(Dataset records)

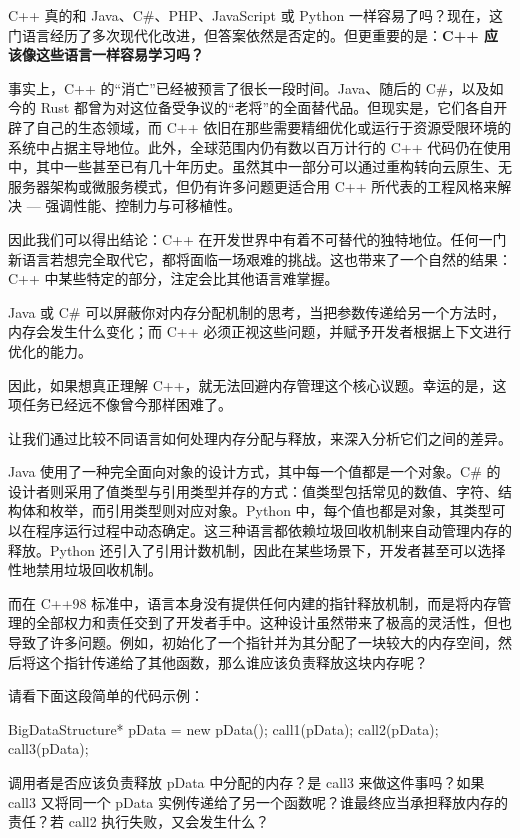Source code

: C++ 真的和 Java、C\#、PHP、JavaScript 或 Python 一样容易了吗？现在，这门语言经历了多次现代化改进，但答案依然是否定的。但更重要的是：\textbf{C++ 应该像这些语言一样容易学习吗？}

事实上，C++ 的“消亡”已经被预言了很长一段时间。Java、随后的 C\#，以及如今的 Rust 都曾为对这位备受争议的“老将”的全面替代品。但现实是，它们各自开辟了自己的生态领域，而 C++ 依旧在那些需要精细优化或运行于资源受限环境的系统中占据主导地位。此外，全球范围内仍有数以百万计行的 C++ 代码仍在使用中，其中一些甚至已有几十年历史。虽然其中一部分可以通过重构转向云原生、无服务器架构或微服务模式，但仍有许多问题更适合用 C++ 所代表的工程风格来解决 --- 强调性能、控制力与可移植性。

因此我们可以得出结论：C++ 在开发世界中有着不可替代的独特地位。任何一门新语言若想完全取代它，都将面临一场艰难的挑战。这也带来了一个自然的结果：C++ 中某些特定的部分，注定会比其他语言难掌握。

Java 或 C\# 可以屏蔽你对内存分配机制的思考，当把参数传递给另一个方法时，内存会发生什么变化；而 C++ 必须正视这些问题，并赋予开发者根据上下文进行优化的能力。

因此，如果想真正理解 C++，就无法回避内存管理这个核心议题。幸运的是，这项任务已经远不像曾今那样困难了。

让我们通过比较不同语言如何处理内存分配与释放，来深入分析它们之间的差异。

Java 使用了一种完全面向对象的设计方式，其中每一个值都是一个对象。C\# 的设计者则采用了值类型与引用类型并存的方式：值类型包括常见的数值、字符、结构体和枚举，而引用类型则对应对象。Python 中，每个值也都是对象，其类型可以在程序运行过程中动态确定。这三种语言都依赖垃圾回收机制来自动管理内存的释放。Python 还引入了引用计数机制，因此在某些场景下，开发者甚至可以选择性地禁用垃圾回收机制。

而在 C++98 标准中，语言本身没有提供任何内建的指针释放机制，而是将内存管理的全部权力和责任交到了开发者手中。这种设计虽然带来了极高的灵活性，但也导致了许多问题。例如，初始化了一个指针并为其分配了一块较大的内存空间，然后将这个指针传递给了其他函数，那么谁应该负责释放这块内存呢？

请看下面这段简单的代码示例：

\begin{cpp}
BigDataStructure* pData = new pData();
call1(pData);
call2(pData);
call3(pData);
\end{cpp}

调用者是否应该负责释放 pData 中分配的内存？是 call3 来做这件事吗？如果 call3 又将同一个 pData 实例传递给了另一个函数呢？谁最终应当承担释放内存的责任？若 call2 执行失败，又会发生什么？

(End Dataset records)

**Work to complete**: Set down nothing but the lines from the one containing "因此，如果想真正理解 C++" through the final line above, exactly as written.

**Answer to the problem**:
因此，如果想真正理解 C++，就无法回避内存管理这个核心议题。幸运的是，这项任务已经远不像曾今那样困难了。

让我们通过比较不同语言如何处理内存分配与释放，来深入分析它们之间的差异。

Java 使用了一种完全面向对象的设计方式，其中每一个值都是一个对象。C\# 的设计者则采用了值类型与引用类型并存的方式：值类型包括常见的数值、字符、结构体和枚举，而引用类型则对应对象。Python 中，每个值也都是对象，其类型可以在程序运行过程中动态确定。这三种语言都依赖垃圾回收机制来自动管理内存的释放。Python 还引入了引用计数机制，因此在某些场景下，开发者甚至可以选择性地禁用垃圾回收机制。

而在 C++98 标准中，语言本身没有提供任何内建的指针释放机制，而是将内存管理的全部权力和责任交到了开发者手中。这种设计虽然带来了极高的灵活性，但也导致了许多问题。例如，初始化了一个指针并为其分配了一块较大的内存空间，然后将这个指针传递给了其他函数，那么谁应该负责释放这块内存呢？

请看下面这段简单的代码示例：

\begin{cpp}
BigDataStructure* pData = new pData();
call1(pData);
call2(pData);
call3(pData);
\end{cpp}

调用者是否应该负责释放 pData 中分配的内存？是 call3 来做这件事吗？如果 call3 又将同一个 pData 实例传递给了另一个函数呢？谁最终应当承担释放内存的责任？若 call2 执行失败，又会发生什么？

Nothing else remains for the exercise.